NUMERO : Septembre – Octobre 2015

Actualité cosmétique

Des intervenants de qualité à l’assemblée générale de COSMEBIO

Comme évoqué brièvement dans le précédent numéro de Bio Linéaires, COSMEBIO a accueilli, à l’issue de son assemblée générale du 9 juin dernier, deux invités d’honneur qui ont chacun fait une intervention, source de réflexion et d’encouragement en direction des entreprises de la cosmétique bio.

S’appuyant sur son rapport sur « L’économie du nouveau monde » réalisé à la demande de Ségolène Royal, la ministre de l’Environnement, du Développement durable et de l’Energie, l’ex-ministre et avocate Corinne Lepage a souligné la nécessité urgente de réconcilier l’écologie et l’économie, démarche dans laquelle sont déjà engagées « des pionniers à qui il revient de montrer le chemin à prendre, et dont font notamment partie les sociétés membres de COSMEBIO ».

Pour elle, la réussite de cette nouvelle économie ne peut que venir du secteur privé, qui est le seul à avoir la réactivité nécessaire, contrairement au public. « Nous avons tous beaucoup à apprendre de ce que vous faites », a dit Mme Lepage en conclusion.

De son côté André Cicolella, chimiste, toxicologue et président du Réseau Environnement, présentant le problème des perturbateurs endocriniens dont il est un spécialiste, a souligné la nécessité d’une « refondation de l’industrie chimique en fonction de la santé et de l’environnement », pour lui un « véritable enjeu d’innovation ». Regrettant que les risques liés à ce type de composants soient trop ignorés, il a appelé l’industrie de la cosmétique naturelle à faire connaître les bénéfices d’une cosmétique sans perturbateurs endocriniens.
 

Une enquête consommateurs sur les « ingrédients controversés »

Au mois de janvier dernier, L’Observatoire des Cosmétiques avait réalisé une enquête auprès de 604 internautes, dont les résultats avaient été publiés entre mars et avril 2015 sur les pages « pro » (réservées aux abonnés) du site de

L’Observatoire, en 3 parties intitulées « Quel réseau de distribution pour quel produit ? », « Perception et attente des consommateurs sur la question des labels de cosmétique bio » et enfin « Comment le consommateur comprend-il la notion de cosmétique bio ? » (voir Bio Linéaires n°59 du mois de mai-juin 2015).

Au mois de juin 2015, L’Observatoire a réalisé une nouvelle enquête en ligne à laquelle 535 personnes ont répondu, dont 92 % sont des femmes, 49,5 % achetant leurs produits cosmétiques en magasins bio et 58 % ont un budget moyen mensuel d’achat de cosmétiques compris entre 21 et 50 euros.
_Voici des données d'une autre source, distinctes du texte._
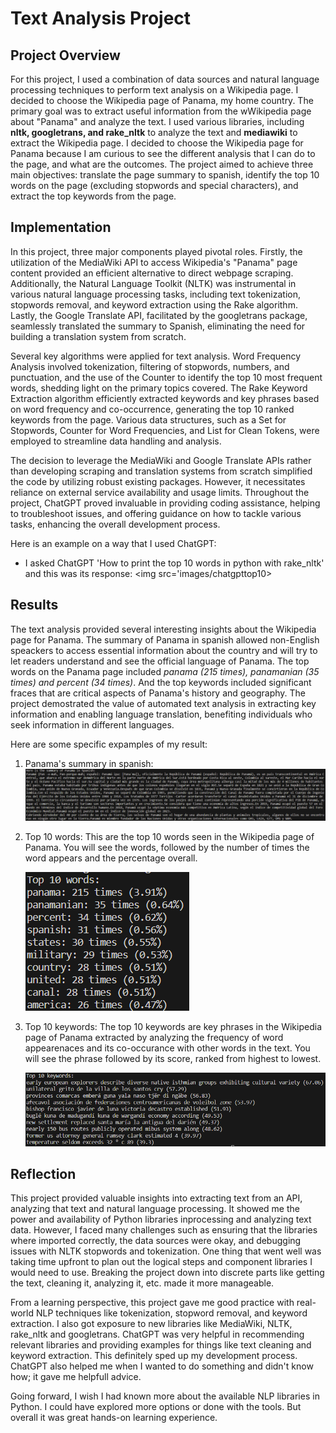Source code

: # Text Analysis Project

## Project Overview
For this project, I used a combination of data sources and natural language processing techniques to perform text analysis on a Wikipedia page. I decided to choose the Wikipedia page of Panama, my home country. The primary goal was to extract useful information from the wWikipedia page about "Panama" and analyze the text. I used various libraries, including **nltk, googletrans, and rake_nltk** to analyze the text and **mediawiki** to extract the Wikipedia page. I decided to choose the Wikipedia page for Panama because I am curious to see the different analysis that I can do to the page, and what are the outcomes. The project aimed to achieve three main objectives: translate the page summary to spanish, identify the top 10 words on the page (excluding stopwords and special characters), and extract the top keywords from the page.

## Implementation
In this project, three major components played pivotal roles. Firstly, the utilization of the MediaWiki API to access Wikipedia's "Panama" page content provided an efficient alternative to direct webpage scraping. Additionally, the Natural Language Toolkit (NLTK) was instrumental in various natural language processing tasks, including text tokenization, stopwords removal, and keyword extraction using the Rake algorithm. Lastly, the Google Translate API, facilitated by the googletrans package, seamlessly translated the summary to Spanish, eliminating the need for building a translation system from scratch.

Several key algorithms were applied for text analysis. Word Frequency Analysis involved tokenization, filtering of stopwords, numbers, and punctuation, and the use of the Counter to identify the top 10 most frequent words, shedding light on the primary topics covered. The Rake Keyword Extraction algorithm efficiently extracted keywords and key phrases based on word frequency and co-occurrence, generating the top 10 ranked keywords from the page. Various data structures, such as a Set for Stopwords, Counter for Word Frequencies, and List for Clean Tokens, were employed to streamline data handling and analysis.

The decision to leverage the MediaWiki and Google Translate APIs rather than developing scraping and translation systems from scratch simplified the code by utilizing robust existing packages. However, it necessitates reliance on external service availability and usage limits. Throughout the project, ChatGPT proved invaluable in providing coding assistance, helping to troubleshoot issues, and offering guidance on how to tackle various tasks, enhancing the overall development process.

Here is an example on a way that I used ChatGPT:
- I asked ChatGPT 'How to print the top 10 words in python with rake_nltk' and this was its response:
    <img src='images/chatgpttop10>

## Results
The text analysis provided several interesting insights about the Wikipedia page for Panama. The summary of Panama in spanish allowed non-English speackers to access essential information about the country and will try to let readers understand and see the official language of Panama. The top words on the Panama page included *panama (215 times), panamanian (35 times) and percent (34 times)*. And the top keywords included significant fraces that are critical aspects of Panama's history and geography.
The project demostrated the value of automated text analysis in extracting key information and enabling language translation, benefiting individuals who seek information in different languages.

Here are some specific expamples of my result:
1. Panama's summary in spanish:
    <img src='images/spanishsummary.png'>

2. Top 10 words:
   This are the top 10 words seen in the Wikipedia page of Panama. You will see the words, followed by the number of times the word appears and the percentage overall.

    <img src='images/top10words.png'>

3. Top 10 keywords:
    The top 10 keywords are key phrases in the Wikipedia page of Panama extracted by analyzing the frequency of word appearenaces and its co-occurance with other words in the text. You will see the phrase followed by its score, ranked from highest to lowest.
    
    <img src='images/top10keywords.png'>

## Reflection
This project provided valuable insights into extracting text from an API, analyzing that text and natural language processing. It showed me the power and availability of Python libraries inprocessing and analyzing text data. However, I faced many challenges such as ensuring that the libraries where imported correctly, the data sources were okay, and debugging issues with NLTK stopwords and tokenization. One thing that went well was taking time upfront to plan out the logical steps and component libraries I would need to use. Breaking the project down into discrete parts like getting the text, cleaning it, analyzing it, etc. made it more manageable.

From a learning perspective, this project gave me good practice with real-world NLP techniques like tokenization, stopword removal, and keyword extraction. I also got exposure to new libraries like MediaWiki, NLTK, rake_nltk and googletrans. ChatGPT was very helpful in recommending relevant libraries and providing examples for things like text cleaning and keyword extraction. This definitely sped up my development process. ChatGPT also helped me when I wanted to do something and didn't know how; it gave me helpfull advice. 

Going forward, I wish I had known more about the available NLP libraries in Python. I could have explored more options or done with the tools. But overall it was great hands-on learning experience.


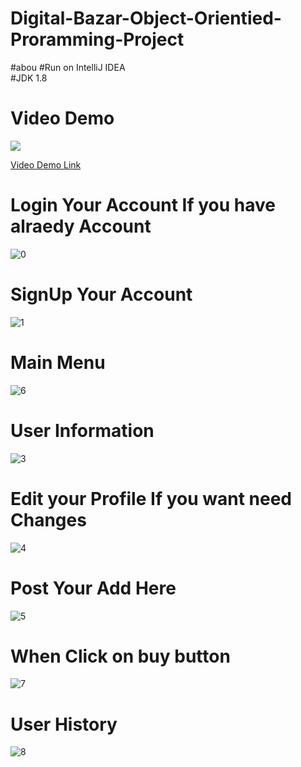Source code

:# Digital-Bazar-Object-Orientied-Proramming-Project
#abou
#Run on IntelliJ IDEA  <br />
#JDK 1.8  <br />
# Video Demo

<img src="https://img.shields.io/badge/YouTube-FF0000?style=for-the-badge&logo=youtube&logoColor=white">

<a href="https://www.youtube.com/watch?v=y0PmX2KlXVE&t=127s ">Video Demo Link</a>


# Login Your Account If you have alraedy Account
![0](https://user-images.githubusercontent.com/97384975/180078646-2351f712-f728-494a-8c4b-c3dac61ff2e1.jpg) 

# SignUp Your Account
![1](https://user-images.githubusercontent.com/97384975/180079157-4b8e4e94-572a-4d74-9fb0-5cdbc9dce0ab.jpg)
 

 # Main Menu
 ![6](https://user-images.githubusercontent.com/97384975/180079306-5536ec97-544f-4ebd-9d7f-a290aa51c918.jpg) 

 # User Information
![3](https://user-images.githubusercontent.com/97384975/180079387-6434b9c8-8748-44e2-9bc5-08f1c5f0858d.jpg) 

 # Edit your Profile If you want need Changes 
![4](https://user-images.githubusercontent.com/97384975/180079450-4530c3d7-fffd-4bf5-a5cb-63909d9b068a.jpg) 
  
 # Post Your Add Here 
![5](https://user-images.githubusercontent.com/97384975/180079510-0e9a74a2-5c8f-46cc-b663-34945850facf.jpg) 

# When Click on buy button
![7](https://user-images.githubusercontent.com/97384975/180079752-25c89f5a-6013-46d1-b268-55b6d611a139.jpg)

 # User History
![8](https://user-images.githubusercontent.com/97384975/180079787-ddca36e2-7dad-4770-8701-64a18f232fae.jpg)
Cette deuxième enquête a porté cette fois sur un sujet des plus intéressants, puisque portant sur « les ingrédients controversés en cosmétique  ». Les participants ont du répondre à une quinzaine de questions pour chaque ingrédient identifié donc comme « controversé », allant des parabènes aux filtres anti-UV, en passant par le phénoxyéthanol, la méthylisothiazolinone, le formaldéhyde, le triclosan, les sels d’aluminium, les sulfates, les silicones, les huiles minérales, etc.

Les premiers résultats de cette enquête sur les ingrédients controversés en cosmétique seront publiés fin août – début septembre 2015 sur les pages « pro » du site de L’Observatoire des Cosmétiques.

http://www.observatoiredescosmetiques.com/pro

 

Publication du « Baromètre de la biodiversité » 2015

L’Union pour le Commerce Biologique Ethique (UEBT pour Union for Ethical Biotrade en anglais) est une association à but non lucratif, créée en 2007, dont l’objectif est de favoriser « un sourcing respectueux » des ingrédients issus de la biodiversité. Depuis 2009, elle édite chaque année un « Baromètre de la biodiversité » présentant le résultat d’enquêtes sur la notoriété de la notion de biodiversité chez les consommateurs à travers le monde, et comment l’industrie de la beauté communique sur la biodiversité.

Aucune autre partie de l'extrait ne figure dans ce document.